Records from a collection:

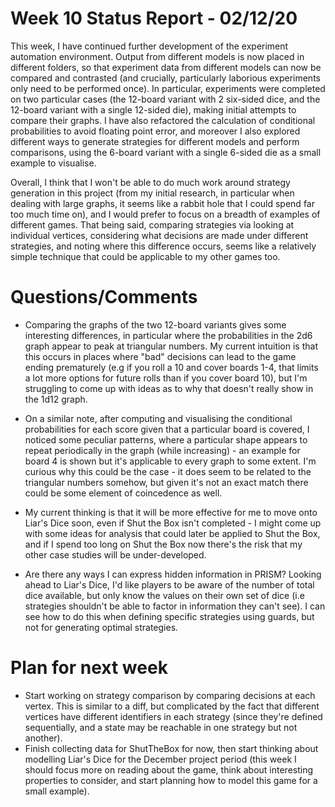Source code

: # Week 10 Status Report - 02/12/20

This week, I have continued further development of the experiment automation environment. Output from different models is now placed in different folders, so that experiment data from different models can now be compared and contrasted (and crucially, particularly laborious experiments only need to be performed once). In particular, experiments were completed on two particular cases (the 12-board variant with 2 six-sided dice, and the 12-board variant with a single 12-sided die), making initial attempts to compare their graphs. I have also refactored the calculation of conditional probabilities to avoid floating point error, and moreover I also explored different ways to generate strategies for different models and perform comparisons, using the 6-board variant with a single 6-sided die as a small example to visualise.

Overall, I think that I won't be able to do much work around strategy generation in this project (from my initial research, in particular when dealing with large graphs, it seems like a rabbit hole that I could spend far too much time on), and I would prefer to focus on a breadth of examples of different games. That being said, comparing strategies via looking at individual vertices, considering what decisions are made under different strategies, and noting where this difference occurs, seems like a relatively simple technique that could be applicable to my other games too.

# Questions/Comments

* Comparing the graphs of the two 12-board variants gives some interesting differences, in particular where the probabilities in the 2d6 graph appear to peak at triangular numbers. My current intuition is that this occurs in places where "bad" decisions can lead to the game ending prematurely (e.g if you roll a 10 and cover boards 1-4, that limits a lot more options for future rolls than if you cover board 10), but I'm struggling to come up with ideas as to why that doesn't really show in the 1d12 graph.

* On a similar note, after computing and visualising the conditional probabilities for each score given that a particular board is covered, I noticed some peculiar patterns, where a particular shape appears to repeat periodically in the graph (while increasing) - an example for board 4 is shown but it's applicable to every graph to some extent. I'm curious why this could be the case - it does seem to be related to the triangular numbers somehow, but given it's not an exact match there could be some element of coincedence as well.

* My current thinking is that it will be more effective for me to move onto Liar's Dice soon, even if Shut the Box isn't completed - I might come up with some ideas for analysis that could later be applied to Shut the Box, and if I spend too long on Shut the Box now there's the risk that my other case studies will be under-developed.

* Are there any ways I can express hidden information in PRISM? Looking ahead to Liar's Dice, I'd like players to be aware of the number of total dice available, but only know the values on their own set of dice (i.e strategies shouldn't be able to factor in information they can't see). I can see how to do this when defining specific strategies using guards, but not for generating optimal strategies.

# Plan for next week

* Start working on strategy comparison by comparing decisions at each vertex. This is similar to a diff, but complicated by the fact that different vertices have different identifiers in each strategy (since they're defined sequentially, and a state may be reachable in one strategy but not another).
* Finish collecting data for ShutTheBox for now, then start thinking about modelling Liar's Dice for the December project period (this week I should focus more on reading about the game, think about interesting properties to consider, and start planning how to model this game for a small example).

▸ WHAT YOU NEED TO DO: Where the data above reaches the line holding "Overall, I think", begin printing, and stop after the line holding "# Questions/Comments". Each line must be reproduced exactly, with nothing else added.

▸ EXERCISE OUTPUT:
Overall, I think that I won't be able to do much work around strategy generation in this project (from my initial research, in particular when dealing with large graphs, it seems like a rabbit hole that I could spend far too much time on), and I would prefer to focus on a breadth of examples of different games. That being said, comparing strategies via looking at individual vertices, considering what decisions are made under different strategies, and noting where this difference occurs, seems like a relatively simple technique that could be applicable to my other games too.

# Questions/Comments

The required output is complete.